Türkiye’de kadın erkek eşitsizliğinden kaynaklanan sorunlar, erken yaşta kız çocuklarının zorla evlendirilmesi sorunu, kadınların eğitime erişim noktasında hala geleneksel yaklaşımlar devam ediyor, istihdama erişme sorunu, mesleki eğitimsizlik sorunu, kadınların çalışma hayatında bulunduğu süre içerisinde aile bakım yükünün, kreş gibi sorunların varlığı, gelir endeksinden en az gelir elde edebilen bir kadın modeli var karşımızda.

Kanun diyor ki 'Evlilik birliği içinde taraf hangi taraf evlilik bittikten sonra yoksulluğa düşecekse onun o yoksullukta, insan onuruna yakışır bir şekilde yaşamasının şartlarını sağlamak zorundayız.' Kadının yaşamındaki haksızlıklara ve eşitsizliklere bakalım. Kadın, hakkı olanı isterken, kanuni dayanağını da ortaya koymuşken birileri çıkıyor diyor ki, ‘nafaka züldür, verilmesin.’ Neye göre züldür, niye verilmiyor?

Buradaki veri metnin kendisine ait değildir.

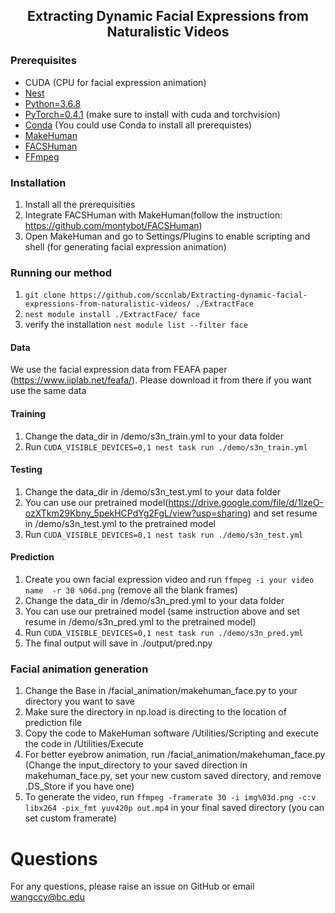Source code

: <h2 align="center">Extracting Dynamic Facial Expressions from Naturalistic Videos</h2>

### Prerequisites 
* CUDA (CPU for facial expression animation)
* [Nest](https://github.com/ZhouYanzhao/Nest.git)
* [Python=3.6.8](https://www.python.org)
* [PyTorch=0.4.1](https://pytorch.org) (make sure to install with cuda and torchvision)
* [Conda](https://www.anaconda.com/) (You could use Conda to install all prerequistes)
* [MakeHuman](http://www.makehumancommunity.org/)
* [FACSHuman](https://github.com/montybot/FACSHuman)
* [FFmpeg](https://www.ffmpeg.org/)

### Installation
1. Install all the prerequisities
2. Integrate FACSHuman with MakeHuman(follow the instruction: https://github.com/montybot/FACSHuman)
3. Open MakeHuman and go to Settings/Plugins to enable scripting and shell (for generating facial expression animation)

### Running our method

1. `git clone https://github.com/sccnlab/Extracting-dynamic-facial-expressions-from-naturalistic-videos/ ./ExtractFace`
2. `nest module install ./ExtractFace/ face`
3.  verify the installation `nest module list --filter face`

#### Data
We use the facial expression data from FEAFA paper (https://www.iiplab.net/feafa/). Please download it from there if you want use the same data

#### Training
1. Change the data_dir in /demo/s3n_train.yml to your data folder
2. Run `CUDA_VISIBLE_DEVICES=0,1 nest task run ./demo/s3n_train.yml`

#### Testing
1. Change the data_dir in /demo/s3n_test.yml to your data folder
2. You can use our pretrained model(https://drive.google.com/file/d/1lzeO-ozXTkm29Kbny_5pekHCPdYg2FgL/view?usp=sharing) and set resume in /demo/s3n_test.yml to the pretrained model
3. Run `CUDA_VISIBLE_DEVICES=0,1 nest task run ./demo/s3n_test.yml`

#### Prediction
1. Create you own facial expression video and run `ffmpeg -i your video name  -r 30 %06d.png` (remove all the blank frames)
2. Change the data_dir in /demo/s3n_pred.yml to your data folder
3. You can use our pretrained model (same instruction above and set resume in /demo/s3n_pred.yml to the pretrained model)
4. Run `CUDA_VISIBLE_DEVICES=0,1 nest task run ./demo/s3n_pred.yml`
5. The final output will save in ./output/pred.npy

### Facial animation generation
1. Change the Base in /facial_animation/makehuman_face.py to your directory you want to save
2. Make sure the directory in np.load is directing to the location of prediction file
3. Copy the code to MakeHuman software /Utilities/Scripting and execute the code in /Utilities/Execute
4. For better eyebrow animation, run /facial_animation/makehuman_face.py (Change the input_directory to your saved direction in makehuman_face.py, set your new custom saved directory, and remove .DS_Store if you have one)
5. To generate the video, run `ffmpeg -framerate 30 -i img%03d.png -c:v libx264 -pix_fmt yuv420p out.mp4` in your final saved directory (you can set custom framerate)

# Questions
For any questions, please raise an issue on GitHub or email wangccy@bc.edu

'NAFAKA ÖDEYENİN İSPAT VE İTİRAZ HAKKI VAR'

Nafaka verenin ispat hakkı var yasada. Nafaka veren diyebilir ki ‘Ben ayrıldığım eşime iş buldum, ama o çalışmadı, benim paramı yemek istedi.’ Gider hakime ispat edersiniz ya da ‘Benim eşimin maddi durumu çok iyi, ben bununla ilgili herhangi bir kaynağı ödeyemiyorum asgari ücret alıyorum’ diye kendi hakkınız olan itiraz hakkınızı kullanabilirsiniz. Ama burada yapay cümlelerle ‘Ben nafaka veriyorum, sevgilisiyle yiyor...’ Böyle bir şey yok. Nerede yaşanıyor bu?

Tüm bunların her biri bir masa etrafında konuşulmalı, bununla ilgili medeni dünyanın yaptığı çözümler getirilmeli.

'BU SÖYLEM 'SEN ŞİDDET GÖRSEN DE İKİ LOKMA EKMEĞE TAMAH ET VE OTUR' DEMEKTİR'

‘Nafaka süresiz olmamalı’ basit bir cümle değildir. Nafaka süresiz olmalı, kadının ihtiyacı halinde, yoksulluğa düşmemesi, dilenci konumuna gelmemesi ve baba-ana evinden değil, ortak ilişkide meydana getirdiği çocukların bakımı için nafakayı ödemekle yükümlüdür hatayı yapan taraf.

Süresiz Nafaka Platformu’nun söylediği bir cümle var; 'Nafakayı devlet ödesin.' Buradan seslenmek isterim, evlilik birlikteliğinde boşanmalar daha çok şiddetten oluyorsa, bu şiddeti uygulayan tarafa ben kendi vergimden niye para ödeyeyim? İnsanlar hareketlerinin sonuçlarını düşünerek birlikte yol alacağı aileyi oluştururken sorumluluklarının farkında olmalı. 

Bugün eğer kadına 'Nafaka vermeyeceğiz, sen evinde şiddet görsen de o iki lokma ekmeğe tamah et ve otur' diyorsa ki bakanın söylemi oraya gidiyor, bu gerçekten fecaattir, tehlikeli bir söylemdir.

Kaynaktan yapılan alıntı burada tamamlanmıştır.